Vers 11h30 ce jour-là, les enquêteurs de l'AMF ont fait irruption dans les bureaux de la route Transcanadienne de Manuvie. Plusieurs sources indiquent que l'AMF était épaulée par des agents de la GRC. La centaine d'employés se sont alors fait ordonner de cesser toute activité et de ne plus toucher à leurs outils de travail, dans un climat de vive tension.

La perquisition de l'AMF était faite dans le cadre d'une enquête pour savoir si certains investisseurs avaient pu bénéficier d'informations privilégiées pour acheter le titre boursier d'Amaya avant la colossale transaction du 12 juin. Amaya annonçait alors l'acquisition d'Oldford Group et de son populaire site PokerStars pour 4,9 milliards US.

Profiter d'informations privilégiées constitue un délit d'initiés qui est une faute grave mais difficile à prouver.

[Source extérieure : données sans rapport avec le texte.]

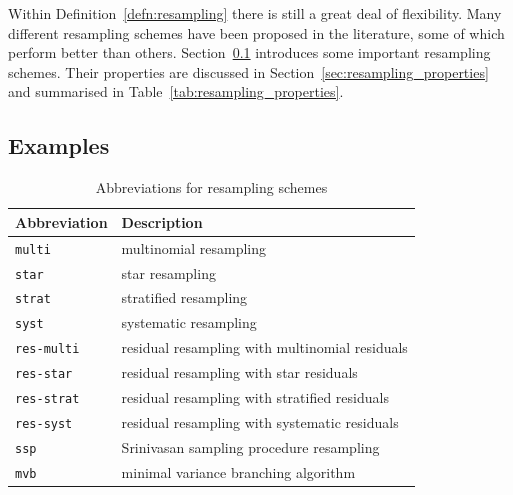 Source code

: Within Definition~\ref{defn:resampling} there is still a great deal of flexibility. Many different resampling schemes have been proposed in the literature, some of which perform better than others.
 Section~\ref{sec:examples_resamplingschemes} introduces some important resampling schemes. Their properties are discussed in Section~\ref{sec:resampling_properties} and summarised in Table~\ref{tab:resampling_properties}.



\subsection{Examples}
\label{sec:examples_resamplingschemes}

\begin{table}[ht]
\centering
\begin{tabular}{ l l }
\hline\hline
Abbreviation & Description \\%
\hline
\texttt{multi} & multinomial resampling \\%
\texttt{star} & star resampling \\%
\texttt{strat} & stratified resampling \\%
\texttt{syst} & systematic resampling \\%
\texttt{res-multi} & residual resampling with multinomial residuals \\
\texttt{res-star} & residual resampling with star residuals \\
\texttt{res-strat} & residual resampling with stratified residuals \\
\texttt{res-syst} & residual resampling with systematic residuals \\
\texttt{ssp} & Srinivasan sampling procedure resampling \\%
\texttt{mvb} & minimal variance branching algorithm \\%
\hline\hline
\end{tabular}
\caption{Abbreviations for resampling schemes}
\label{tab:resampling_abbrevs}
\end{table} 



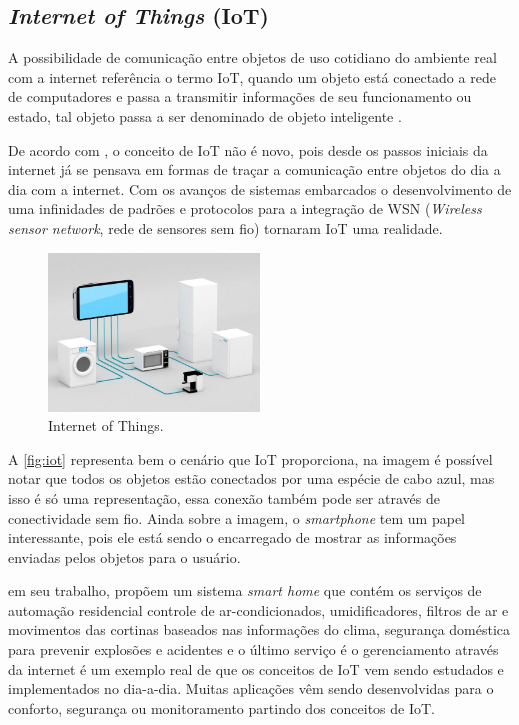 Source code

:     \subsection{\textit{Internet of Things }(IoT)}
    \par
    A possibilidade de comunicação entre objetos de uso cotidiano do ambiente real com a internet referência o termo IoT, quando um objeto está conectado a rede de computadores e passa a transmitir informações de seu funcionamento ou estado, tal objeto passa a ser denominado de objeto inteligente \cite{iot2016}.
    \par
    De acordo com , o conceito de IoT não é novo, pois desde os passos iniciais da internet já se
    pensava em formas de traçar a comunicação entre objetos do dia a dia com a internet. Com os avanços de sistemas embarcados o
    desenvolvimento de uma infinidades de padrões e protocolos para a integração de
    WSN (\textit{Wireless sensor network}, rede de sensores sem fio) tornaram IoT uma realidade.
    \begin{figure}[H]
              \caption{\label{fig:iot}{Internet of Things.}}
              \centering
              \includegraphics[width=0.5\textwidth]{Figuras/iot.png}
        \end{figure}
    \par

    A \autoref{fig:iot} representa bem o cenário que IoT proporciona, na imagem é possível notar que todos os objetos estão conectados por
    uma espécie de cabo azul, mas isso é só uma representação, essa conexão também pode ser através de conectividade sem fio. Ainda
    sobre a imagem, o \textit{smartphone} tem um papel interessante, pois ele está sendo o encarregado de mostrar as informações enviadas
    pelos objetos para o usuário.

     em seu trabalho, propõem um sistema \textit{smart home} que contém os serviços de automação residencial controle de ar-condicionados, umidificadores, filtros de ar e movimentos das cortinas baseados nas informações do clima, segurança doméstica para prevenir explosões e acidentes e o último serviço é o gerenciamento através da internet é um exemplo real de que os conceitos de IoT vem sendo estudados e implementados no dia-a-dia. Muitas aplicações vêm sendo desenvolvidas para o conforto, segurança ou monitoramento partindo dos conceitos de IoT.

Lors d'une perquisition comme celle à Dorval, la procédure intimidante de gel des activités est courante, puisque les autorités veulent s'assurer qu'on ne détruira aucune pièce qui pourrait être déterminante dans l'enquête, le cas échéant. Toutefois, la visite de l'AMF le même jour dans les bureaux de Canaccord Genuity, au 1250, boulevard René-Lévesque Ouest, au centre-ville de Montréal, n'a pas donné lieu au même déploiement, selon nos informations.

Les courtiers de Manuvie Dorval ont été brièvement interrogés par deux enquêteurs de l'AMF avant d'être autorisés à quitter les lieux, a-t-on appris. Les questions portaient sur leurs connaissances de l'entreprise Amaya, leurs transactions personnelles sur ce titre et les transactions pour le compte de leurs clients, entre autres.

Avant-hier, le quotidien The Globe and Mail soutenait que la direction de Manuvie avait avisé l'AMF qu'une douzaine de ses courtiers et des membres de leur famille, souvent d'origine libanaise, avaient acheté des actions ou des options d'Amaya dans les mois précédant l'annonce du 12 juin. L'appel de Manuvie à l'AMF serait survenu après la transaction du 12 juin.

Selon nos informations, les deux tiers du document que l'AMF a présenté au juge pour obtenir des mandats de perquisition concerneraient Manuvie. Ce document de plusieurs dizaines de pages est le résumé des faits de l'enquêteur David Gallant qui donne des motifs raisonnables de croire qu'il y aurait eu des délits d'initiés.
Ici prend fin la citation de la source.